With the boom in open-source electronics platform like Arduino and the growth of 3-D printers, it's become easier and easier to create your own MIDI controller. We wanted to introduce you to some of the people and companies who helped create the DIY MIDI revolution.
Moldover is the acknowledged godfather of controllerism. He has been a long time supporter of The MIDI Association and we featured him as a MIDI artist in 2016. He was one of the first people to develop his own DIY MIDI controller.
Ean Golden (who now runs djtechtools) wrote an article about Moldover "Music Maneuvers: Discover the Digital Turntablism Concept, Controllerism, Compliments of Moldover" in the October 2007 issue of Remix Magazine.

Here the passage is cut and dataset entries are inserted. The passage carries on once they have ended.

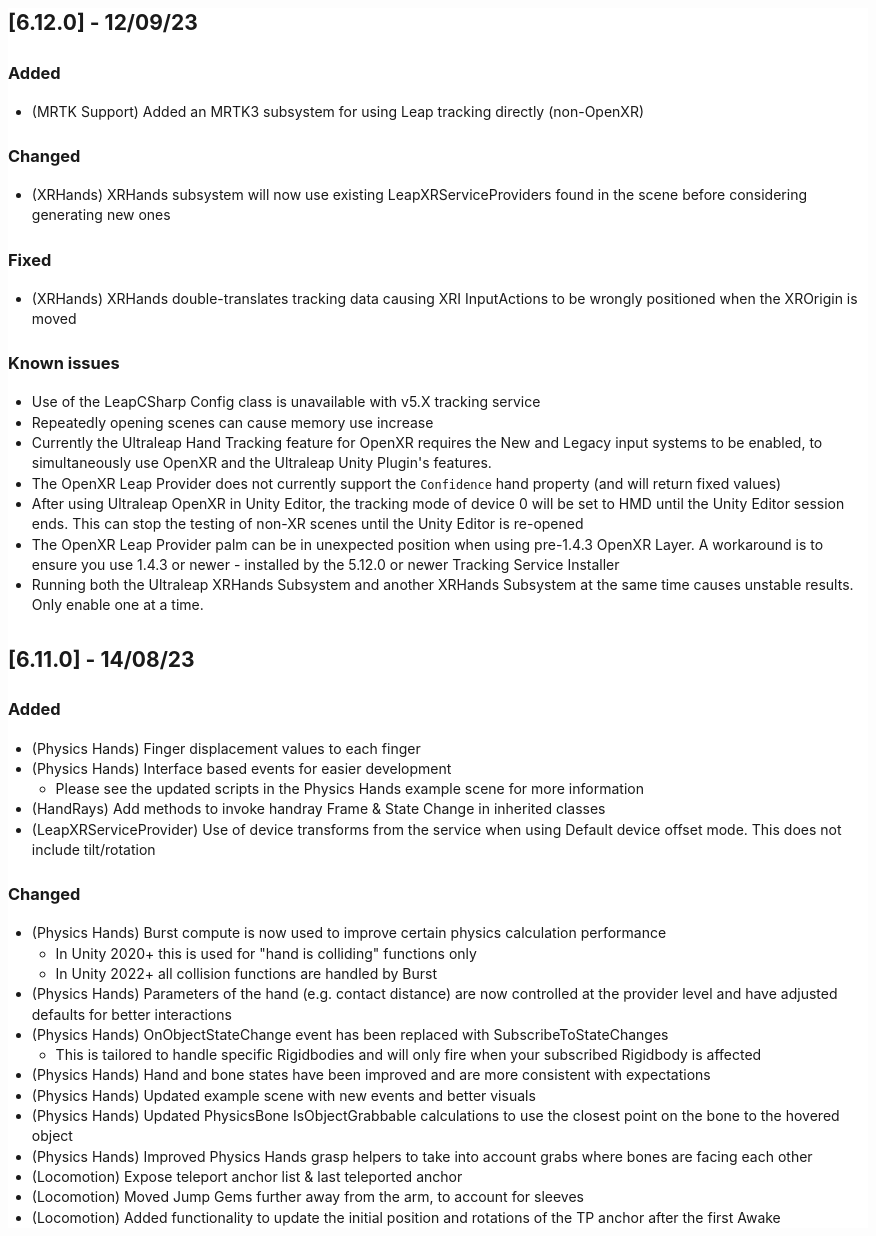 
## [6.12.0] - 12/09/23

### Added
- (MRTK Support) Added an MRTK3 subsystem for using Leap tracking directly (non-OpenXR)

### Changed
- (XRHands) XRHands subsystem will now use existing LeapXRServiceProviders found in the scene before considering generating new ones

### Fixed
- (XRHands) XRHands double-translates tracking data causing XRI InputActions to be wrongly positioned when the XROrigin is moved

### Known issues 
- Use of the LeapCSharp Config class is unavailable with v5.X tracking service
- Repeatedly opening scenes can cause memory use increase
- Currently the Ultraleap Hand Tracking feature for OpenXR requires the New and Legacy input systems to be enabled, to simultaneously use OpenXR and the Ultraleap Unity Plugin's features.
- The OpenXR Leap Provider does not currently support the `Confidence` hand property (and will return fixed values)
- After using Ultraleap OpenXR in Unity Editor, the tracking mode of device 0 will be set to HMD until the Unity Editor session ends. This can stop the testing of non-XR scenes until the Unity Editor is re-opened
- The OpenXR Leap Provider palm can be in unexpected position when using pre-1.4.3 OpenXR Layer. A workaround is to ensure you use 1.4.3 or newer - installed by the 5.12.0 or newer Tracking Service Installer
- Running both the Ultraleap XRHands Subsystem and another XRHands Subsystem at the same time causes unstable results. Only enable one at a time.


## [6.11.0] - 14/08/23

### Added
- (Physics Hands) Finger displacement values to each finger
- (Physics Hands) Interface based events for easier development
    - Please see the updated scripts in the Physics Hands example scene for more information
- (HandRays) Add methods to invoke handray Frame & State Change in inherited classes
- (LeapXRServiceProvider) Use of device transforms from the service when using Default device offset mode. This does not include tilt/rotation

### Changed
- (Physics Hands) Burst compute is now used to improve certain physics calculation performance
    - In Unity 2020+ this is used for "hand is colliding" functions only
	- In Unity 2022+ all collision functions are handled by Burst
- (Physics Hands) Parameters of the hand (e.g. contact distance) are now controlled at the provider level and have adjusted defaults for better interactions
- (Physics Hands) OnObjectStateChange event has been replaced with SubscribeToStateChanges
    - This is tailored to handle specific Rigidbodies and will only fire when your subscribed Rigidbody is affected
- (Physics Hands) Hand and bone states have been improved and are more consistent with expectations
- (Physics Hands) Updated example scene with new events and better visuals
- (Physics Hands) Updated PhysicsBone IsObjectGrabbable calculations to use the closest point on the bone to the hovered object
- (Physics Hands) Improved Physics Hands grasp helpers to take into account grabs where bones are facing each other
- (Locomotion) Expose teleport anchor list & last teleported anchor
- (Locomotion) Moved Jump Gems further away from the arm, to account for sleeves
- (Locomotion) Added functionality to update the initial position and rotations of the TP anchor after the first Awake


[docs-website]: https://docs.ultraleap.com/unity-api/ "Ultraleap Docs"
[older-releases]: https://github.com/ultraleap/UnityPlugin/releases "UnityPlugin Releases"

Soon after that he put out a Youtube video on how to make your own MIDI controller and started djtechtools.
DJ Tech Tools continues to update their YouTube channel with videos on how to make your own MIDI controller.

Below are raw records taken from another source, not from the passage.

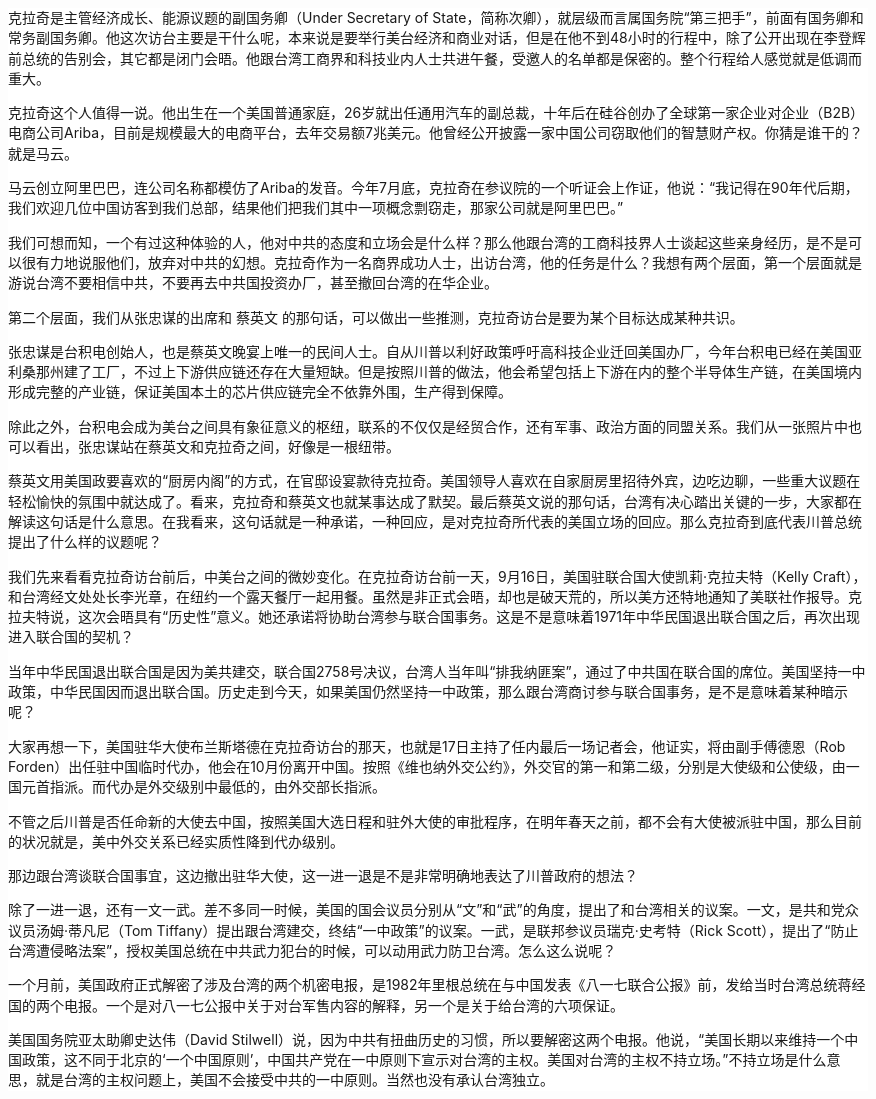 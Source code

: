  克拉奇是主管经济成长、能源议题的副国务卿（Under Secretary of State，简称次卿），就层级而言属国务院“第三把手”，前面有国务卿和常务副国务卿。他这次访台主要是干什么呢，本来说是要举行美台经济和商业对话，但是在他不到48小时的行程中，除了公开出现在李登辉前总统的告别会，其它都是闭门会晤。他跟台湾工商界和科技业内人士共进午餐，受邀人的名单都是保密的。整个行程给人感觉就是低调而重大。
</p>
<p>
 克拉奇这个人值得一说。他出生在一个美国普通家庭，26岁就出任通用汽车的副总裁，十年后在硅谷创办了全球第一家企业对企业（B2B）电商公司Ariba，目前是规模最大的电商平台，去年交易额7兆美元。他曾经公开披露一家中国公司窃取他们的智慧财产权。你猜是谁干的？就是马云。
</p>
<p>
 马云创立阿里巴巴，连公司名称都模仿了Ariba的发音。今年7月底，克拉奇在参议院的一个听证会上作证，他说：“我记得在90年代后期，我们欢迎几位中国访客到我们总部，结果他们把我们其中一项概念剽窃走，那家公司就是阿里巴巴。”
</p>
<p>
 我们可想而知，一个有过这种体验的人，他对中共的态度和立场会是什么样？那么他跟台湾的工商科技界人士谈起这些亲身经历，是不是可以很有力地说服他们，放弃对中共的幻想。克拉奇作为一名商界成功人士，出访台湾，他的任务是什么？我想有两个层面，第一个层面就是游说台湾不要相信中共，不要再去中共国投资办厂，甚至撤回台湾的在华企业。
</p>
<p>
 第二个层面，我们从张忠谋的出席和
 <ok href="https://www.epochtimes.com/gb/tag/%E8%94%A1%E8%8B%B1%E6%96%87.html">
  蔡英文
 </ok>
 的那句话，可以做出一些推测，克拉奇访台是要为某个目标达成某种共识。
</p>
<p>
 张忠谋是台积电创始人，也是蔡英文晚宴上唯一的民间人士。自从川普以利好政策呼吁高科技企业迁回美国办厂，今年台积电已经在美国亚利桑那州建了工厂，不过上下游供应链还存在大量短缺。但是按照川普的做法，他会希望包括上下游在内的整个半导体生产链，在美国境内形成完整的产业链，保证美国本土的芯片供应链完全不依靠外围，生产得到保障。
</p>
<p>
 除此之外，台积电会成为美台之间具有象征意义的枢纽，联系的不仅仅是经贸合作，还有军事、政治方面的同盟关系。我们从一张照片中也可以看出，张忠谋站在蔡英文和克拉奇之间，好像是一根纽带。
</p>
<p>
 蔡英文用美国政要喜欢的“厨房内阁”的方式，在官邸设宴款待克拉奇。美国领导人喜欢在自家厨房里招待外宾，边吃边聊，一些重大议题在轻松愉快的氛围中就达成了。看来，克拉奇和蔡英文也就某事达成了默契。最后蔡英文说的那句话，台湾有决心踏出关键的一步，大家都在解读这句话是什么意思。在我看来，这句话就是一种承诺，一种回应，是对克拉奇所代表的美国立场的回应。那么克拉奇到底代表川普总统提出了什么样的议题呢？
</p>
<p>
 我们先来看看克拉奇访台前后，中美台之间的微妙变化。在克拉奇访台前一天，9月16日，美国驻联合国大使凯莉·克拉夫特（Kelly Craft），和台湾经文处处长李光章，在纽约一个露天餐厅一起用餐。虽然是非正式会晤，却也是破天荒的，所以美方还特地通知了美联社作报导。克拉夫特说，这次会晤具有“历史性”意义。她还承诺将协助台湾参与联合国事务。这是不是意味着1971年中华民国退出联合国之后，再次出现进入联合国的契机？
</p>
<p>
 当年中华民国退出联合国是因为美共建交，联合国2758号决议，台湾人当年叫“排我纳匪案”，通过了中共国在联合国的席位。美国坚持一中政策，中华民国因而退出联合国。历史走到今天，如果美国仍然坚持一中政策，那么跟台湾商讨参与联合国事务，是不是意味着某种暗示呢？
</p>
<p>
 大家再想一下，美国驻华大使布兰斯塔德在克拉奇访台的那天，也就是17日主持了任内最后一场记者会，他证实，将由副手傅德恩（Rob Forden）出任驻中国临时代办，他会在10月份离开中国。按照《维也纳外交公约》，外交官的第一和第二级，分别是大使级和公使级，由一国元首指派。而代办是外交级别中最低的，由外交部长指派。
</p>
<p>
 不管之后川普是否任命新的大使去中国，按照美国大选日程和驻外大使的审批程序，在明年春天之前，都不会有大使被派驻中国，那么目前的状况就是，美中外交关系已经实质性降到代办级别。
</p>
<p>
 那边跟台湾谈联合国事宜，这边撤出驻华大使，这一进一退是不是非常明确地表达了川普政府的想法？
</p>
<p>
 除了一进一退，还有一文一武。差不多同一时候，美国的国会议员分别从“文”和“武”的角度，提出了和台湾相关的议案。一文，是共和党众议员汤姆·蒂凡尼（Tom Tiffany）提出跟台湾建交，终结“一中政策”的议案。一武，是联邦参议员瑞克·史考特（Rick Scott），提出了“防止台湾遭侵略法案”，授权美国总统在中共武力犯台的时候，可以动用武力防卫台湾。怎么这么说呢？
</p>
<p>
 一个月前，美国政府正式解密了涉及台湾的两个机密电报，是1982年里根总统在与中国发表《八一七联合公报》前，发给当时台湾总统蒋经国的两个电报。一个是对八一七公报中关于对台军售内容的解释，另一个是关于给台湾的六项保证。
</p>
<p>
 美国国务院亚太助卿史达伟（David Stilwell）说，因为中共有扭曲历史的习惯，所以要解密这两个电报。他说，“美国长期以来维持一个中国政策，这不同于北京的‘一个中国原则’，中国共产党在一中原则下宣示对台湾的主权。美国对台湾的主权不持立场。”不持立场是什么意思，就是台湾的主权问题上，美国不会接受中共的一中原则。当然也没有承认台湾独立。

Shawn Wasabi has 574,651 subscribers and 54,314,415 views on his Youtube channel. He started combining multiple 16 button MIDI Fighters together and combining them with game controllers. Eventually he convinced DJ TechTools to make him a 64 button version of the MIDI Fighter with Sanwa arcade buttons.
Evan Kale is a young creator who has 2,736,359 views on YouTube. Here is how he describes himself on his Youtube channel.
I break stuff. All things Arduino, guitar, ukulele, MIDI, mods, music, explosions, and hacks.by Evan Kale
Notes and Volts has some really nice videos on Arduino, MIDI and building your own synths.
Livid Instruments has been at the forefront of MIDI controller experimentation since 2004. They have a number of manufactured products.
But Livid also makes some great components for DIY projects like the Brain V2.
Easily create your own MIDI controller with Brain v2. Brain V2 contains the Brain with a connected Bus Board for simple connectivity. Connect up to 128 buttons, 192 LEDs, and 64 analog controls. Components are easily connected with ribbons cables and we've created the Omni Board to allow dozens of layouts with a single circuit board.by Livid
Brain v2 supports faders, rotary potentiometers, arcade buttons, rubber buttons, LEDs, RGB LEDs, LED rings, encoders, velocity sensitive pads, accelerometers, and more.